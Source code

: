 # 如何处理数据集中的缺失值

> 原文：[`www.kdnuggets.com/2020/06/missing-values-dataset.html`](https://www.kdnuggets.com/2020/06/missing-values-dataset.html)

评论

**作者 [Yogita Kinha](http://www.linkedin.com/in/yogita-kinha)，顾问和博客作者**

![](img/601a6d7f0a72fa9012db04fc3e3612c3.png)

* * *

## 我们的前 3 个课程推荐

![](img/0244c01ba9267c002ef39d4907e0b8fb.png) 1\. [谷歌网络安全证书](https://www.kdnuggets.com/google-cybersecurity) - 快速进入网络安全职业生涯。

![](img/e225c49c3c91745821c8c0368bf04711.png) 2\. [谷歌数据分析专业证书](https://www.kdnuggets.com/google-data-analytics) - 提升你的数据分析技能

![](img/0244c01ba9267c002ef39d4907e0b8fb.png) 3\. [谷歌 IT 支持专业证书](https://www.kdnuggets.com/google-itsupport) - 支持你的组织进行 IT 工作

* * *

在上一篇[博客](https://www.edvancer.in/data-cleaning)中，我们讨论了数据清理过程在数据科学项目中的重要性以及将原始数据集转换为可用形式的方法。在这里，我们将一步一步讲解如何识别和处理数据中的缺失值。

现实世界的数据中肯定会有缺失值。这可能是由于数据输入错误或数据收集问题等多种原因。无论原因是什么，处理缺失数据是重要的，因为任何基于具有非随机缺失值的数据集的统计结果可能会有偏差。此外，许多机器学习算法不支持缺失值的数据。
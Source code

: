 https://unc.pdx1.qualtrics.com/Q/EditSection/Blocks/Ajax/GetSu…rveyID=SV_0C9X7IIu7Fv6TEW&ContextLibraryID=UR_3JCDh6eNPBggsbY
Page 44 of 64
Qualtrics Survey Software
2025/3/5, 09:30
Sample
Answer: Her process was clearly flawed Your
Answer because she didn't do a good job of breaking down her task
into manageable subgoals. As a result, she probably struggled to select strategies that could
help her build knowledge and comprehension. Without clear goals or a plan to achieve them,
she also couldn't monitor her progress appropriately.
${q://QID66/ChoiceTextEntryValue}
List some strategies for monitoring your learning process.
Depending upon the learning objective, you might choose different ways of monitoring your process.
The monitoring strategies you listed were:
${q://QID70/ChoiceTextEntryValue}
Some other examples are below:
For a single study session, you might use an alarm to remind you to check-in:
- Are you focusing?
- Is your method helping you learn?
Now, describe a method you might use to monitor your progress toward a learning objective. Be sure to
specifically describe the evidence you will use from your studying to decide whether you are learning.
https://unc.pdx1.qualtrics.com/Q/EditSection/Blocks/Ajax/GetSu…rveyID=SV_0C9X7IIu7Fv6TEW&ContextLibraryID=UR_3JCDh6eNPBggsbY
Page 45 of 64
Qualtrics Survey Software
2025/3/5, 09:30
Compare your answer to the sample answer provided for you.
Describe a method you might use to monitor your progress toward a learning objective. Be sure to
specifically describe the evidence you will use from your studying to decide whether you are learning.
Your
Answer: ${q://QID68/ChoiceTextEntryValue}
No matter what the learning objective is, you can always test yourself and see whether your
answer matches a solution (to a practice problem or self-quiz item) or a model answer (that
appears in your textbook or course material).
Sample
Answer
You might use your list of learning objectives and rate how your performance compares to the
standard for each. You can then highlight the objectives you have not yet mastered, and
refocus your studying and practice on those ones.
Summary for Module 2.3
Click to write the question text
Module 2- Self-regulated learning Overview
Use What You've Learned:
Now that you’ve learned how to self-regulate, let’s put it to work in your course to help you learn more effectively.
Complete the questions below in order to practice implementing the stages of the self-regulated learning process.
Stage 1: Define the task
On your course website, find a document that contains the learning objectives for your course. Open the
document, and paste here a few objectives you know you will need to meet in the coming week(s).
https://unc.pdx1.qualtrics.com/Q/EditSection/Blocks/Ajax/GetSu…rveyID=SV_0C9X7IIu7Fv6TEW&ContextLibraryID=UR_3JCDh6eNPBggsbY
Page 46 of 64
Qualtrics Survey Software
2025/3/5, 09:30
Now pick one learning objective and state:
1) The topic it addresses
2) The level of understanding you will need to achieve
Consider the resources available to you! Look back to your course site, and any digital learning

ASSIGNMENT:
What the answer needs is every line from the data above with "ChoiceTextEntryValue" in it.

RESULT OF THIS TASK:
${q://QID66/ChoiceTextEntryValue}
${q://QID70/ChoiceTextEntryValue}
Answer: ${q://QID68/ChoiceTextEntryValue}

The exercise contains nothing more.